● Data supplied
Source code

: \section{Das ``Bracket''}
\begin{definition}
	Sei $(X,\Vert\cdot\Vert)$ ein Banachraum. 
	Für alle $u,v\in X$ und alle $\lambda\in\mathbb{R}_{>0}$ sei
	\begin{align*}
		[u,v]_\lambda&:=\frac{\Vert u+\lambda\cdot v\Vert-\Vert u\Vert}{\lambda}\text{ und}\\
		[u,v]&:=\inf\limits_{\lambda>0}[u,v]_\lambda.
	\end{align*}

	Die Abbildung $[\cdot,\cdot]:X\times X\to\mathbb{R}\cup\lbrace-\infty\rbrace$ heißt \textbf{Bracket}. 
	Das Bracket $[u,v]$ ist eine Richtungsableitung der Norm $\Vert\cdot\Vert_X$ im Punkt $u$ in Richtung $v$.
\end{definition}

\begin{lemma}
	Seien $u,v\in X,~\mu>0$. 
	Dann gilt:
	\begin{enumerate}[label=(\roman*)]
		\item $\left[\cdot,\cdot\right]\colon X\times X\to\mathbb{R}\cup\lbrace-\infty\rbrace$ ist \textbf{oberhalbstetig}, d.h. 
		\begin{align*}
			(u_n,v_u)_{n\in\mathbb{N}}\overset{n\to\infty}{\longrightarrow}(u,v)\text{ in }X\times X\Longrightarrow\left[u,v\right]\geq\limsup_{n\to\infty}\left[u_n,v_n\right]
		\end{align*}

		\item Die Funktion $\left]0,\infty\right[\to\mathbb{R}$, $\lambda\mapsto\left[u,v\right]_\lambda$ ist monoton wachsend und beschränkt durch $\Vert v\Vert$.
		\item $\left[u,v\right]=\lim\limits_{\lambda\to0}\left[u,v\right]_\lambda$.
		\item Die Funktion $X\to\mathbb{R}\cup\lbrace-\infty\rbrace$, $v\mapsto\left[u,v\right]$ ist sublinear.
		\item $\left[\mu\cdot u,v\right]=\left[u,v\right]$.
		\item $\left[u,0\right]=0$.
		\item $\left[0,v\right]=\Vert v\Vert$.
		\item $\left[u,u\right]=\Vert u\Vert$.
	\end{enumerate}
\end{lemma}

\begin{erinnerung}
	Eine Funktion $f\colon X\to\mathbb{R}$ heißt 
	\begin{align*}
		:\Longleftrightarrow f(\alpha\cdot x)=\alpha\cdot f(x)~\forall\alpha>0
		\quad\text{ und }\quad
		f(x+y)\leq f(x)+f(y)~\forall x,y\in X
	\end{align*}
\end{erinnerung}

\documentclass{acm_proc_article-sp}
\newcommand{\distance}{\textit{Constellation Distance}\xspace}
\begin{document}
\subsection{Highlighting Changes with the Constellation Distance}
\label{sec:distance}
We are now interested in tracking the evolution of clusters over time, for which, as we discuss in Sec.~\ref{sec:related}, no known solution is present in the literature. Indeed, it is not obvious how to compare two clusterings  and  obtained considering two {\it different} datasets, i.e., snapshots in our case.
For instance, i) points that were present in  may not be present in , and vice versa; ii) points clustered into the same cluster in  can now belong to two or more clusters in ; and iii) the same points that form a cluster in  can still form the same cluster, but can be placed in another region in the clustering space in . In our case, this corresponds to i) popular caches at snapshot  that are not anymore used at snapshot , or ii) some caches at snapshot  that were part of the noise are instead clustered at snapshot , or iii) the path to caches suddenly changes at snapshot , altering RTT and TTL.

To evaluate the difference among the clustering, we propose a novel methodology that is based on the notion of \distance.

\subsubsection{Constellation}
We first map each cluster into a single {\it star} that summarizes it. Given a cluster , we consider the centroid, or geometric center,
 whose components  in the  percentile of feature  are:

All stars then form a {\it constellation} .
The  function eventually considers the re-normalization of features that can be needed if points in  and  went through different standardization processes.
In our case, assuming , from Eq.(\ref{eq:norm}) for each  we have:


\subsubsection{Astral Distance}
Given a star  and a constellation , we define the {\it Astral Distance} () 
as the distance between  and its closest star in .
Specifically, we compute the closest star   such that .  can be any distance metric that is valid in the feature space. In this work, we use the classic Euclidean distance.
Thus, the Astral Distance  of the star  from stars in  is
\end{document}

● What you should do
Lines from the first one above through the line containing "Die Abbildung $[\cdot,\cdot]:X\times" are to be retyped exactly, both included, and nothing more.

● Output for this task
Source code

: \section{Das ``Bracket''}
\begin{definition}
	Sei $(X,\Vert\cdot\Vert)$ ein Banachraum. 
	Für alle $u,v\in X$ und alle $\lambda\in\mathbb{R}_{>0}$ sei
	\begin{align*}
		[u,v]_\lambda&:=\frac{\Vert u+\lambda\cdot v\Vert-\Vert u\Vert}{\lambda}\text{ und}\\
		[u,v]&:=\inf\limits_{\lambda>0}[u,v]_\lambda.
	\end{align*}

	Die Abbildung $[\cdot,\cdot]:X\times X\to\mathbb{R}\cup\lbrace-\infty\rbrace$ heißt \textbf{Bracket}. 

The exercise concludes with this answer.